- Education: University of Michigan (Ph.D.) Howard University
- Awards: Member of the National Academy of Sciences (2023)
- Scientific career
- Fields: Psychology
- Workplaces: University of Michigan University of Virginia
- Thesis: Cross-situational consistency in the coping process, attributional style, and the academic and athletic performance of college football players (1990)
- Doctoral advisor: James S. Jackson Christopher Peterson

= Robert Sellers (psychologist) =

Robert McKinley Sellers is the Charles D. Moody Collegiate Professor of Psychology and Education at University of Michigan who formerly served as the Vice Provost for Equity and Inclusion & Chief Diversity Officer. His research focuses on the importance of racial identity. Most specifically, Sellers focuses on the identity of African Americans, regarding a variety of domains, such as mental health and discrimination.

In 2023, he was elected to the National Academy of Sciences.
== Life and work ==
Sellers completed his undergraduate degree at Howard University, earning cum laude distinction in psychology in 1985. Additionally, Sellers earned All-American Honors in football during his years at Howard University. In 1990, Sellers attended the University of Michigan where he completed his Ph.D. in personality psychology.

After earning his Ph.D., Sellers became an assistant and associate professor in the department of psychology at the University of Virginia.

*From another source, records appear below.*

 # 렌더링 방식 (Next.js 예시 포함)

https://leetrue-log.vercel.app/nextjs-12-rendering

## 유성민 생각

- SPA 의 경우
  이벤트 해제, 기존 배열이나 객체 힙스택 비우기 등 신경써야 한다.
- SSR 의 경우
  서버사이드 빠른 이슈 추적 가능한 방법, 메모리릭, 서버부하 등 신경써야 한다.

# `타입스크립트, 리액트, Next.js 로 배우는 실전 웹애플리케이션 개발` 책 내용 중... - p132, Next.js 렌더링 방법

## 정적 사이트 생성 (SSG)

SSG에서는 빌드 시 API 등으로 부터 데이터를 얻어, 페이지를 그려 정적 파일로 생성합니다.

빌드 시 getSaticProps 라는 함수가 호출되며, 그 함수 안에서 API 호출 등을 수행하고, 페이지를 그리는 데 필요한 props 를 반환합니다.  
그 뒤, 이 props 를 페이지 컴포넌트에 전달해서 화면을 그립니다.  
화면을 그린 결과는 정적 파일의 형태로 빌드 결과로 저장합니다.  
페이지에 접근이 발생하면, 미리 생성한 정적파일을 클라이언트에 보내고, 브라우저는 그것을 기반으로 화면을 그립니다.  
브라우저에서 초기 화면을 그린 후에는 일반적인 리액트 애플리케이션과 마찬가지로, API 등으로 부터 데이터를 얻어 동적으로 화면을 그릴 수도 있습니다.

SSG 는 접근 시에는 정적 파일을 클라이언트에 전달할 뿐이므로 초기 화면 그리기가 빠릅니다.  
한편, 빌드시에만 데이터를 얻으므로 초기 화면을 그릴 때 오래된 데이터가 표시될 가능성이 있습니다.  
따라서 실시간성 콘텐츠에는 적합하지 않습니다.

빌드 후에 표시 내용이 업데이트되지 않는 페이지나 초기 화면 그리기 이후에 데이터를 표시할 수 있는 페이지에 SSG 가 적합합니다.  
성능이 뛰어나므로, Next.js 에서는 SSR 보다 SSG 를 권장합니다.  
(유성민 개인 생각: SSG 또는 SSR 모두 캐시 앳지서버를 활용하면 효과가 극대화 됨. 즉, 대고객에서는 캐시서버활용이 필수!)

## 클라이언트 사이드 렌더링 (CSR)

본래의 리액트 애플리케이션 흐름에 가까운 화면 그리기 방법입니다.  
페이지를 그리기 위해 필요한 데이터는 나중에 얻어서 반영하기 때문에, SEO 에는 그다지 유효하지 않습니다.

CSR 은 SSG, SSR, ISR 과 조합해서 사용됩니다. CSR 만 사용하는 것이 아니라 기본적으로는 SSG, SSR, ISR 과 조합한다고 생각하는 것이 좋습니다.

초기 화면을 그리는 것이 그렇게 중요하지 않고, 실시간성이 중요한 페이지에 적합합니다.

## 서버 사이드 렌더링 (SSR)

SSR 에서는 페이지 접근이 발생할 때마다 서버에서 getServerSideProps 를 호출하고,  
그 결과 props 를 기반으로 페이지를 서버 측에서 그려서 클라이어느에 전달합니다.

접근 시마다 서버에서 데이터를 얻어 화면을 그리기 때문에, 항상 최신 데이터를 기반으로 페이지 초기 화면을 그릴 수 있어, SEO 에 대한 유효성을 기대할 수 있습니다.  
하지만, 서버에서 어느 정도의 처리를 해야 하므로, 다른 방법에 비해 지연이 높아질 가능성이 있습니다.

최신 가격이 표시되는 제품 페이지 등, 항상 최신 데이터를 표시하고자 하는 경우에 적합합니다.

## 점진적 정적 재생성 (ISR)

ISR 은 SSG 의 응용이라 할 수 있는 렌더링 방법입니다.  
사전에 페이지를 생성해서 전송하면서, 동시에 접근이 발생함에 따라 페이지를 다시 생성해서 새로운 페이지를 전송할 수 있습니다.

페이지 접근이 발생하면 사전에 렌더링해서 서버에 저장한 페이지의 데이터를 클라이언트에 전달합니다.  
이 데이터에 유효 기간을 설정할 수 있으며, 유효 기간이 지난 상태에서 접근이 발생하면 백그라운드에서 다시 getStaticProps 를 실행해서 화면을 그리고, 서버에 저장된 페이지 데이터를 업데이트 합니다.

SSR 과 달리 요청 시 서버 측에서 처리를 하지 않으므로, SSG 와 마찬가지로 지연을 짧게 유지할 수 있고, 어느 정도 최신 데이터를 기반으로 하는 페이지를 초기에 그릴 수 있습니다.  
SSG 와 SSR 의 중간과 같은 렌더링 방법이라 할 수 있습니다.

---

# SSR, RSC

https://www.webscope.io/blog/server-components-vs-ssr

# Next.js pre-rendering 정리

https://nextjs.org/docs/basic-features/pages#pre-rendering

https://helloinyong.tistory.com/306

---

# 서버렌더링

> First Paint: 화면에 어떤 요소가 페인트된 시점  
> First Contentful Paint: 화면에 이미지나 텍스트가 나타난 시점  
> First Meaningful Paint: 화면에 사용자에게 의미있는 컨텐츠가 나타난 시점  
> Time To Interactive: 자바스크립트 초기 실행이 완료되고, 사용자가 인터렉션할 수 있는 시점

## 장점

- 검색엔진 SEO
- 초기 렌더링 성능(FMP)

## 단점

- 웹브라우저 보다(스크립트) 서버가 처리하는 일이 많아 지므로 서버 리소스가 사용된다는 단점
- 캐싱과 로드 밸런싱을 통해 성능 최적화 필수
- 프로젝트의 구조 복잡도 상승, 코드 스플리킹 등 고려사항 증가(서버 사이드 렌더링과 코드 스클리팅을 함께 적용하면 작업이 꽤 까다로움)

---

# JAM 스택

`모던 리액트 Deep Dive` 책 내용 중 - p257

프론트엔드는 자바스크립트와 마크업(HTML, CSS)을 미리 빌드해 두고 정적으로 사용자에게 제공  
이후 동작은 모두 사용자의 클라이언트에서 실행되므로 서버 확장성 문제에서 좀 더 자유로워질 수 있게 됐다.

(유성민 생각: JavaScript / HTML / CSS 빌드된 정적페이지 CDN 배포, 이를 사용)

In 1997, he went back to the University of Michigan to begin teaching and continue his research. For four years, Sellers served as associate chair in the department of psychology before being appointed department chair in 2011. In 2015, Sellers became the Vice Provost for Equity, Inclusion, and Academic Affairs as well as the Charles D. Moody Collegiate Professor of Psychology and Education

Sellers’ research focuses on the effect of race in one's self-construal, specifically in relation to African American identity. He is also interested in the psychology of African American student athletes. He has conducted multiple studies on the effect of race on the psychological distress, mental health and self-confidence of African American youth.

Sellers is one of the founders of the Center for the Study of Black Youth in Context (CSBYC), an organization that researches the development of young African Americans and aims to better understand their strengths in order to give them tools to protect against race specific challenges they may face in their lives.

One of Sellers’ most notable contribution to psychology is his creation of Multidimensional Model of Racial Identity (MMRI) for African Americans authored with Mia A. Smith, J. Nicole Shelton, Stephanie A. J. Rowley, and Tabbye M. Chavous. This model includes four dimensions (salience, centrality, regard, and ideology), capturing both qualitative meaning, cultural, and historical experiences of African Americans.

== Awards and recognition ==

- Past President of the Society for the Psychological Study of Ethnic Minority Issues, 2009-2010 (Division 45 of the American Psychological Association).
- A fellow of Division 8 (Society for Personality and Social Psychology) and Division 45 (Society for the Psychological Study of Culture, Ethnicity, and Race) of the American Psychological Association as well as a fellow of the Association for Psychological Science.
- Theodore Millon Mid-Career Award in Personality Psychology from the American Psychology from the American Psychological Foundation, 2011.
- American Psychological Association Minority Fellowship Program Research Achievement Award, 1997
- APAGS Kenneth & Mamie Clark Award for Outstanding Contribution to the Professional Development of Ethnic Minority Graduate Students 2014

== Personal life ==
Sellers married Tabbye Chavous, a professor of psychology and education at the University of Michigan. The couple met at the University of Virginia, and co-authored the Multidimensional Model of Racial Identity (MMRI) in 1998. Chavous currently holds Sellers' former position as the Vice Provost for Equity and Inclusion & Chief Diversity Officer for the University of Michigan. His mother, Eddie Lee Ralls Sellers, worked as a nurse, and opened her own community health center. His father, Richard David Sellers, was a Presbyterian minister. He was born in Morgantown, West Virginia and grew up with two brothers, David and Daniel, and one sister, Gwendolyn. He began playing football at age 6 and continued his career at Howard University, where he received All-American honors.